▶ **Task objective**:
Your task is to output the data exactly as it stands.

════════

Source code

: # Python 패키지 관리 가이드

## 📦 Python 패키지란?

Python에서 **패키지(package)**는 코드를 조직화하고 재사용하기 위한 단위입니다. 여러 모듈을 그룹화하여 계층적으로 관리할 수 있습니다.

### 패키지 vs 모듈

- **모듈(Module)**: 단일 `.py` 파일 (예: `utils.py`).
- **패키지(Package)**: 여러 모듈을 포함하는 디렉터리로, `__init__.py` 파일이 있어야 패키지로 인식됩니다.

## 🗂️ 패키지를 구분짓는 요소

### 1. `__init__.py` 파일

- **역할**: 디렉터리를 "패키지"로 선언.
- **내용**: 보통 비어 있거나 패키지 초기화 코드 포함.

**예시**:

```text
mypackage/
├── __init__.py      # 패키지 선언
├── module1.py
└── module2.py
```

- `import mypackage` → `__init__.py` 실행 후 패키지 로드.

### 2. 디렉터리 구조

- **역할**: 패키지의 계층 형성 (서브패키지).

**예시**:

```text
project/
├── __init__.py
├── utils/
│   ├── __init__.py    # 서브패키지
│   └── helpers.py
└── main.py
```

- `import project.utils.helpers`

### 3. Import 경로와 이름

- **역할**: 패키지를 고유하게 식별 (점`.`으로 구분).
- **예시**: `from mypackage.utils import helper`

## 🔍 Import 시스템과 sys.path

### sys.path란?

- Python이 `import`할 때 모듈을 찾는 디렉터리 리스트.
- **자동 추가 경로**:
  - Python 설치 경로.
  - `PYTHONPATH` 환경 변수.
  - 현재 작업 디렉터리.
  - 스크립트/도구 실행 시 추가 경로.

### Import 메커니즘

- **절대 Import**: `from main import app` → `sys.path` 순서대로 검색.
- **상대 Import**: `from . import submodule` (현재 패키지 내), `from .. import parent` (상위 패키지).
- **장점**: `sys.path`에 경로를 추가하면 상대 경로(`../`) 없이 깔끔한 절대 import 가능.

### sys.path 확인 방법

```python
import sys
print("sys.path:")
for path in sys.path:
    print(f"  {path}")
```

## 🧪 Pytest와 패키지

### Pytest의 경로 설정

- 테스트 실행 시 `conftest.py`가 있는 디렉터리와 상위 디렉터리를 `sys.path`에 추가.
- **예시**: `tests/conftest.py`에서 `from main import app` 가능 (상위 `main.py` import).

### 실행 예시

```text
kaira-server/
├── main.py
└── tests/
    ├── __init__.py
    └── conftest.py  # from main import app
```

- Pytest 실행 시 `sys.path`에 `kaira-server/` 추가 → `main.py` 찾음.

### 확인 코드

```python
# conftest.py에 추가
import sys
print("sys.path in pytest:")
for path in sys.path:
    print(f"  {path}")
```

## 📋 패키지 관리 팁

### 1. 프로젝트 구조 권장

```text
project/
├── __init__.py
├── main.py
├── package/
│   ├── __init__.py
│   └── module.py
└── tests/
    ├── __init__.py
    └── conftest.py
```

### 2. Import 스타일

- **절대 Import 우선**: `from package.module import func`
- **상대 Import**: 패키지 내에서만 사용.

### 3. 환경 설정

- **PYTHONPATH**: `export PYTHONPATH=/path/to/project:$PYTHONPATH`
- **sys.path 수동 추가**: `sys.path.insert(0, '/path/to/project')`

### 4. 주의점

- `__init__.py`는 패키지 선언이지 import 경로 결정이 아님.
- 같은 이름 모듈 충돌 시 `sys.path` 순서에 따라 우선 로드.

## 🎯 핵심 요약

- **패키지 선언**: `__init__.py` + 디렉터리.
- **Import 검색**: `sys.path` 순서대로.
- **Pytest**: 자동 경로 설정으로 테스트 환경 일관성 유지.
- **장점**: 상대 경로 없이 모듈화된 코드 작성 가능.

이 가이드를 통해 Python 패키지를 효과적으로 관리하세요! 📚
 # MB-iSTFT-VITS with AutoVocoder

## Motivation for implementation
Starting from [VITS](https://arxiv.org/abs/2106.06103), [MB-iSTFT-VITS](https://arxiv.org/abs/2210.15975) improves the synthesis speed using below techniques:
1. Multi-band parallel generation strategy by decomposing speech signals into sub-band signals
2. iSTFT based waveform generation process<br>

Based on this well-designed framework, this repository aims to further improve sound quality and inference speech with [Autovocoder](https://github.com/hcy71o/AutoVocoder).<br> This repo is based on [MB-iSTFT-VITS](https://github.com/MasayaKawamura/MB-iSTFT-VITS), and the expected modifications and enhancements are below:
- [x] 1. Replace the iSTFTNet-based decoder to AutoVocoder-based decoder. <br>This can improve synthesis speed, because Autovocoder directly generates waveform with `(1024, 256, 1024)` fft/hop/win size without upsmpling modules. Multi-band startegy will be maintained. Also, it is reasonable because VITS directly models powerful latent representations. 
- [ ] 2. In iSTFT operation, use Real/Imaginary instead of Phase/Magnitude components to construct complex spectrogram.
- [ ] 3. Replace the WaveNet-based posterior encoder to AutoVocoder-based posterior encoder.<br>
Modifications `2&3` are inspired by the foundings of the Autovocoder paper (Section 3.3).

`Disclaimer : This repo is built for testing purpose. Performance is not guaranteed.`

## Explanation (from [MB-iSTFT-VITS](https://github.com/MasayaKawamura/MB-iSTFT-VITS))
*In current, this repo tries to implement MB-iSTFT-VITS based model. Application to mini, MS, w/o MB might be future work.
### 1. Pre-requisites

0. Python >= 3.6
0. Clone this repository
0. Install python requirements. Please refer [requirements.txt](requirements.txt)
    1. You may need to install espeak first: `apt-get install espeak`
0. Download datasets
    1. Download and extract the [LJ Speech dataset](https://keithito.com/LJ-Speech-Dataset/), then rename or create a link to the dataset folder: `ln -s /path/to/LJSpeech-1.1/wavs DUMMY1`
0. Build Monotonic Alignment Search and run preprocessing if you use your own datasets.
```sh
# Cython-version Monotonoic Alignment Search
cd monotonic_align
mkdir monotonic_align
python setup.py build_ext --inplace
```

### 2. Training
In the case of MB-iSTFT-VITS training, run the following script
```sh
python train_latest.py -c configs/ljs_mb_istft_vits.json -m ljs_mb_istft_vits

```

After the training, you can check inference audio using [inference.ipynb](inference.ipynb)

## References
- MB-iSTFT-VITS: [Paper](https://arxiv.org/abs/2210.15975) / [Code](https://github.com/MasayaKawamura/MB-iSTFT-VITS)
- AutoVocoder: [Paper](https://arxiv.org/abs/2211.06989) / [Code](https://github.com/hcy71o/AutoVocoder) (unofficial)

════════

▶ **Solution to the problem**:
Source code

: # Python 패키지 관리 가이드

## 📦 Python 패키지란?

Python에서 **패키지(package)**는 코드를 조직화하고 재사용하기 위한 단위입니다. 여러 모듈을 그룹화하여 계층적으로 관리할 수 있습니다.

### 패키지 vs 모듈

- **모듈(Module)**: 단일 `.py` 파일 (예: `utils.py`).
- **패키지(Package)**: 여러 모듈을 포함하는 디렉터리로, `__init__.py` 파일이 있어야 패키지로 인식됩니다.

## 🗂️ 패키지를 구분짓는 요소

### 1. `__init__.py` 파일

- **역할**: 디렉터리를 "패키지"로 선언.
- **내용**: 보통 비어 있거나 패키지 초기화 코드 포함.

**예시**:

```text
mypackage/
├── __init__.py      # 패키지 선언
├── module1.py
└── module2.py
```

- `import mypackage` → `__init__.py` 실행 후 패키지 로드.

### 2. 디렉터리 구조

- **역할**: 패키지의 계층 형성 (서브패키지).

**예시**:

```text
project/
├── __init__.py
├── utils/
│   ├── __init__.py    # 서브패키지
│   └── helpers.py
└── main.py
```

- `import project.utils.helpers`

### 3. Import 경로와 이름

- **역할**: 패키지를 고유하게 식별 (점`.`으로 구분).
- **예시**: `from mypackage.utils import helper`

## 🔍 Import 시스템과 sys.path

### sys.path란?

- Python이 `import`할 때 모듈을 찾는 디렉터리 리스트.
- **자동 추가 경로**:
  - Python 설치 경로.
  - `PYTHONPATH` 환경 변수.
  - 현재 작업 디렉터리.
  - 스크립트/도구 실행 시 추가 경로.

### Import 메커니즘

- **절대 Import**: `from main import app` → `sys.path` 순서대로 검색.
- **상대 Import**: `from . import submodule` (현재 패키지 내), `from .. import parent` (상위 패키지).
- **장점**: `sys.path`에 경로를 추가하면 상대 경로(`../`) 없이 깔끔한 절대 import 가능.

### sys.path 확인 방법

```python
import sys
print("sys.path:")
for path in sys.path:
    print(f"  {path}")
```

## 🧪 Pytest와 패키지

### Pytest의 경로 설정

- 테스트 실행 시 `conftest.py`가 있는 디렉터리와 상위 디렉터리를 `sys.path`에 추가.
- **예시**: `tests/conftest.py`에서 `from main import app` 가능 (상위 `main.py` import).

### 실행 예시

```text
kaira-server/
├── main.py
└── tests/
    ├── __init__.py
    └── conftest.py  # from main import app
```

- Pytest 실행 시 `sys.path`에 `kaira-server/` 추가 → `main.py` 찾음.

### 확인 코드

```python
# conftest.py에 추가
import sys
print("sys.path in pytest:")
for path in sys.path:
    print(f"  {path}")
```

## 📋 패키지 관리 팁

### 1. 프로젝트 구조 권장

```text
project/
├── __init__.py
├── main.py
├── package/
│   ├── __init__.py
│   └── module.py
└── tests/
    ├── __init__.py
    └── conftest.py
```

### 2. Import 스타일

- **절대 Import 우선**: `from package.module import func`
- **상대 Import**: 패키지 내에서만 사용.

### 3. 환경 설정

- **PYTHONPATH**: `export PYTHONPATH=/path/to/project:$PYTHONPATH`
- **sys.path 수동 추가**: `sys.path.insert(0, '/path/to/project')`

### 4. 주의점

- `__init__.py`는 패키지 선언이지 import 경로 결정이 아님.
- 같은 이름 모듈 충돌 시 `sys.path` 순서에 따라 우선 로드.

## 🎯 핵심 요약

- **패키지 선언**: `__init__.py` + 디렉터리.
- **Import 검색**: `sys.path` 순서대로.
- **Pytest**: 자동 경로 설정으로 테스트 환경 일관성 유지.
- **장점**: 상대 경로 없이 모듈화된 코드 작성 가능.

이 가이드를 통해 Python 패키지를 효과적으로 관리하세요! 📚
 # MB-iSTFT-VITS with AutoVocoder

## Motivation for implementation
Starting from [VITS](https://arxiv.org/abs/2106.06103), [MB-iSTFT-VITS](https://arxiv.org/abs/2210.15975) improves the synthesis speed using below techniques:
1. Multi-band parallel generation strategy by decomposing speech signals into sub-band signals
2. iSTFT based waveform generation process<br>

Based on this well-designed framework, this repository aims to further improve sound quality and inference speech with [Autovocoder](https://github.com/hcy71o/AutoVocoder).<br> This repo is based on [MB-iSTFT-VITS](https://github.com/MasayaKawamura/MB-iSTFT-VITS), and the expected modifications and enhancements are below:
- [x] 1. Replace the iSTFTNet-based decoder to AutoVocoder-based decoder. <br>This can improve synthesis speed, because Autovocoder directly generates waveform with `(1024, 256, 1024)` fft/hop/win size without upsmpling modules. Multi-band startegy will be maintained. Also, it is reasonable because VITS directly models powerful latent representations. 
- [ ] 2. In iSTFT operation, use Real/Imaginary instead of Phase/Magnitude components to construct complex spectrogram.
- [ ] 3. Replace the WaveNet-based posterior encoder to AutoVocoder-based posterior encoder.<br>
Modifications `2&3` are inspired by the foundings of the Autovocoder paper (Section 3.3).

`Disclaimer : This repo is built for testing purpose. Performance is not guaranteed.`

## Explanation (from [MB-iSTFT-VITS](https://github.com/MasayaKawamura/MB-iSTFT-VITS))
*In current, this repo tries to implement MB-iSTFT-VITS based model. Application to mini, MS, w/o MB might be future work.
### 1. Pre-requisites

0. Python >= 3.6
0. Clone this repository
0. Install python requirements. Please refer [requirements.txt](requirements.txt)
    1. You may need to install espeak first: `apt-get install espeak`
0. Download datasets
    1. Download and extract the [LJ Speech dataset](https://keithito.com/LJ-Speech-Dataset/), then rename or create a link to the dataset folder: `ln -s /path/to/LJSpeech-1.1/wavs DUMMY1`
0. Build Monotonic Alignment Search and run preprocessing if you use your own datasets.
```sh
# Cython-version Monotonoic Alignment Search
cd monotonic_align
mkdir monotonic_align
python setup.py build_ext --inplace
```

### 2. Training
In the case of MB-iSTFT-VITS training, run the following script
```sh
python train_latest.py -c configs/ljs_mb_istft_vits.json -m ljs_mb_istft_vits

```

After the training, you can check inference audio using [inference.ipynb](inference.ipynb)

## References
- MB-iSTFT-VITS: [Paper](https://arxiv.org/abs/2210.15975) / [Code](https://github.com/MasayaKawamura/MB-iSTFT-VITS)
- AutoVocoder: [Paper](https://arxiv.org/abs/2211.06989) / [Code](https://github.com/hcy71o/AutoVocoder) (unofficial)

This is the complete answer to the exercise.